Graham denied smoking inside, according to an Aug. 11 decision from the tribunal.

Tribunal member Nave Shukla said the strata sought an order that Graham pay $800 in fines for the alleged bylaw violations as well as an order that he cease smoking and vaping any substance in the unit or on strata property.

The strata also sought reimbursement for the legal expenses it incurred enforcing bylaws.

The strata bylaw allows anyone with a valid medical marijuana licence or with a letter from a doctor confirming the need to consume marijuana for medical purposes to smoke marijuana in a strata lot.

The bylaw also said anyone falling under the exception who smokes marijuana within a strata lot must not allow the smoke to escape the strata lot such that it can be smelled by another resident. 

Graham did not fall under the exemption, the ruling stated.

The strata said the smoke and odour coming from the unit interfered with a complainant’s use and enjoyment of the neighbouring strata lot and was having a detrimental impact on her health.

The complainant reported the smell of marijuana and tobacco smoke permeating the neighbouring strata lot more than 260 times between January 2021 and March 2022. The complaint noted the smell emanated from the drain openings in a bathroom, plug outlets on the walls adjoining Graham's unit, the master bedroom, upstairs bedroom and the kitchen cupboards.

The complaint detailed negative health impacts such as extreme nausea and headaches as well as aggravation of allergies.

“The complainant said there were days the smell was so bad that she could not work from her home office, take baths in the upstairs bathroom, or make breakfast in the kitchen,” Shukla said. “The complainant also noted some days where she was forced to leave the neighbouring strata lot because the smell was particularly unbearable.”

Two council members visited the complainant’s unit and found the marijuana smell to be strong.

Graham denied smoking in his unit and said the strata failed to prove that any smoke or smell came from inside. He argued the strata had not proven it was him who was smoking.

Still, Shukla noted, “He also said that he would take his cigarette and marijuana smoking outside, beyond strata property and common property.”

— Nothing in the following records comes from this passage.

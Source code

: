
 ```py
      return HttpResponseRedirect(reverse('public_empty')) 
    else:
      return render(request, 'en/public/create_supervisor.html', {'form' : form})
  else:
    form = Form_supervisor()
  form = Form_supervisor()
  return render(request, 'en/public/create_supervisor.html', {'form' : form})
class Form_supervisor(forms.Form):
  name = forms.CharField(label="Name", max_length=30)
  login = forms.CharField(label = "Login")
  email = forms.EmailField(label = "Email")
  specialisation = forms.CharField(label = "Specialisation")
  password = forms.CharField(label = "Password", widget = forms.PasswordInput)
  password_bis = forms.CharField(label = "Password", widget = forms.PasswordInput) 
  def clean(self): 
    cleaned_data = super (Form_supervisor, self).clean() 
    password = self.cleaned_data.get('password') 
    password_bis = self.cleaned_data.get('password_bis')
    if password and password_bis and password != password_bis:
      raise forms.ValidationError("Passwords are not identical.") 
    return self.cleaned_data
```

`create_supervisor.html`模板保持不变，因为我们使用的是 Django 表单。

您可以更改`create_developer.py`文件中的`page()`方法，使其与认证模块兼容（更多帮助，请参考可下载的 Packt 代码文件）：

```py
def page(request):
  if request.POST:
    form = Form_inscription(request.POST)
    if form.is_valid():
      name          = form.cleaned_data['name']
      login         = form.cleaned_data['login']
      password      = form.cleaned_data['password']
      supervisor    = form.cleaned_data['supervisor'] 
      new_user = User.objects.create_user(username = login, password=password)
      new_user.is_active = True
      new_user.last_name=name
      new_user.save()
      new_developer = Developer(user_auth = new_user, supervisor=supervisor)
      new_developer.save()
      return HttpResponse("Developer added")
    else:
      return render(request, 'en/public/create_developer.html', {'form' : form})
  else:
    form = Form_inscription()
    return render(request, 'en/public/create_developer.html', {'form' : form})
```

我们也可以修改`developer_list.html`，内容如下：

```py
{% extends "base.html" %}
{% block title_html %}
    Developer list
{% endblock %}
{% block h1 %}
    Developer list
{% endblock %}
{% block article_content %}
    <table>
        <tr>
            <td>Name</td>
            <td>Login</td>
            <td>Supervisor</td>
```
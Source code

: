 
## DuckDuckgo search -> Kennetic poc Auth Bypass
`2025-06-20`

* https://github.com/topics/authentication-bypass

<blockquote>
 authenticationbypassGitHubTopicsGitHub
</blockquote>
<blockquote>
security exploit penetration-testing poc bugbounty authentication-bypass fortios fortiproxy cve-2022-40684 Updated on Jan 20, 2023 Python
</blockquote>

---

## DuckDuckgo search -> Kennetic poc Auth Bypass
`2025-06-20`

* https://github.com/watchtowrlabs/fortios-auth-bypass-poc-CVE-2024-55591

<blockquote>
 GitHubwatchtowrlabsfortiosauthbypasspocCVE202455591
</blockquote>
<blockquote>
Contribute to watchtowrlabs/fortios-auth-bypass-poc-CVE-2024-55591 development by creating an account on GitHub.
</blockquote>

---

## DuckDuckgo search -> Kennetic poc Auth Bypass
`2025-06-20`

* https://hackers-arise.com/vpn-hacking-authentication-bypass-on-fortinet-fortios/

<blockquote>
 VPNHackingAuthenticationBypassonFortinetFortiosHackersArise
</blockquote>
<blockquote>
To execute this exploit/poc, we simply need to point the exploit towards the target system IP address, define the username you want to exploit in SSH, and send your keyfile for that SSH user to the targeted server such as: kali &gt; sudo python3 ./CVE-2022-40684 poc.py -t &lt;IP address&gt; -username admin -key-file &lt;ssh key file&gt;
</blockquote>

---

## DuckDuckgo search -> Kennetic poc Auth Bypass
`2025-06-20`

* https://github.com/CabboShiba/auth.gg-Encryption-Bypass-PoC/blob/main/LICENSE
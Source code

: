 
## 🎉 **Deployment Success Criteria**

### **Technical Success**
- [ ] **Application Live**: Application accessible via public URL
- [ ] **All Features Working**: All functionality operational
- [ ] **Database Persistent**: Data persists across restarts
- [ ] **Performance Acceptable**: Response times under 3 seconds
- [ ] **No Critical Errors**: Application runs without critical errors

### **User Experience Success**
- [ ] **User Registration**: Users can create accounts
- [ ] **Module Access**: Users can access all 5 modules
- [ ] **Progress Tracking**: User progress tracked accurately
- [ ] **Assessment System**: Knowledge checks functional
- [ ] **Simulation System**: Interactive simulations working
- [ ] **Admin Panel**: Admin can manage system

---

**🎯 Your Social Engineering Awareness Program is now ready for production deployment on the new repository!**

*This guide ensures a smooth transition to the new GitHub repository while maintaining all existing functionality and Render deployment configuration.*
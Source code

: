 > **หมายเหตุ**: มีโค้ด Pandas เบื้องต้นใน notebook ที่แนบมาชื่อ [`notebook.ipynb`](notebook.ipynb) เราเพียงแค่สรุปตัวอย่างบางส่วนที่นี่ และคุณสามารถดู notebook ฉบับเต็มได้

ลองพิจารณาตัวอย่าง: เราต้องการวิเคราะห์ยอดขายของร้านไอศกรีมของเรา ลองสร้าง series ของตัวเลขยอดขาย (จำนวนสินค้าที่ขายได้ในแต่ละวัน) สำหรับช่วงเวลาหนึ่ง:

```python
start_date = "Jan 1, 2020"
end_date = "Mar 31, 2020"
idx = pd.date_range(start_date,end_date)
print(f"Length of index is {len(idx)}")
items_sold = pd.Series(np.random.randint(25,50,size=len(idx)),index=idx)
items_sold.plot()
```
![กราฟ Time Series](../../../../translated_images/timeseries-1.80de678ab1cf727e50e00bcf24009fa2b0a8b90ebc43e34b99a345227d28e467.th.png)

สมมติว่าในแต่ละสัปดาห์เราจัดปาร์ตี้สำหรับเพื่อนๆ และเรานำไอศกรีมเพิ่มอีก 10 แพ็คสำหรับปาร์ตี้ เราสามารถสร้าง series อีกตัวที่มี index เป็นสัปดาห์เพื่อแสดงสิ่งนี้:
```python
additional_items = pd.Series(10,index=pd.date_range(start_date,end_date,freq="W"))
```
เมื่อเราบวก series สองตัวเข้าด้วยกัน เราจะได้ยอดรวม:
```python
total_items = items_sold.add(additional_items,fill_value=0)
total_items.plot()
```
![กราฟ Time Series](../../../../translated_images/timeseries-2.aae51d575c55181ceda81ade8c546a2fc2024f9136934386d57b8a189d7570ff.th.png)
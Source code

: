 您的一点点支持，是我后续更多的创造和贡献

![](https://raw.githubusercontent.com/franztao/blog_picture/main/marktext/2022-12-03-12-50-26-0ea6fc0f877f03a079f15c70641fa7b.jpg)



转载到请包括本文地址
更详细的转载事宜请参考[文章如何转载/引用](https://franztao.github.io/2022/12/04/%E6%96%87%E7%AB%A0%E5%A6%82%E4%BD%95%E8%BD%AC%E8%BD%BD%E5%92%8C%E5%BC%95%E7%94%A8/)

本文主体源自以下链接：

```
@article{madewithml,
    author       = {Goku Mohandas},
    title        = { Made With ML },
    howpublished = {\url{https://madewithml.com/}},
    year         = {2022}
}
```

Finally, Shukla said, “I find that the strata has proven on a balance of probabilities that the smell created a nuisance to the complainant and interfered with her ability to use and enjoy her strata lot.”

In the end, Shukla said Graham owed  $800 in fines, $4,956.49 for pre-CRT legal expenses, $7,320 for CRT legal expenses, $35.34 in prejudgment interest under the Court Order Interest Act and $225 in CRT fees.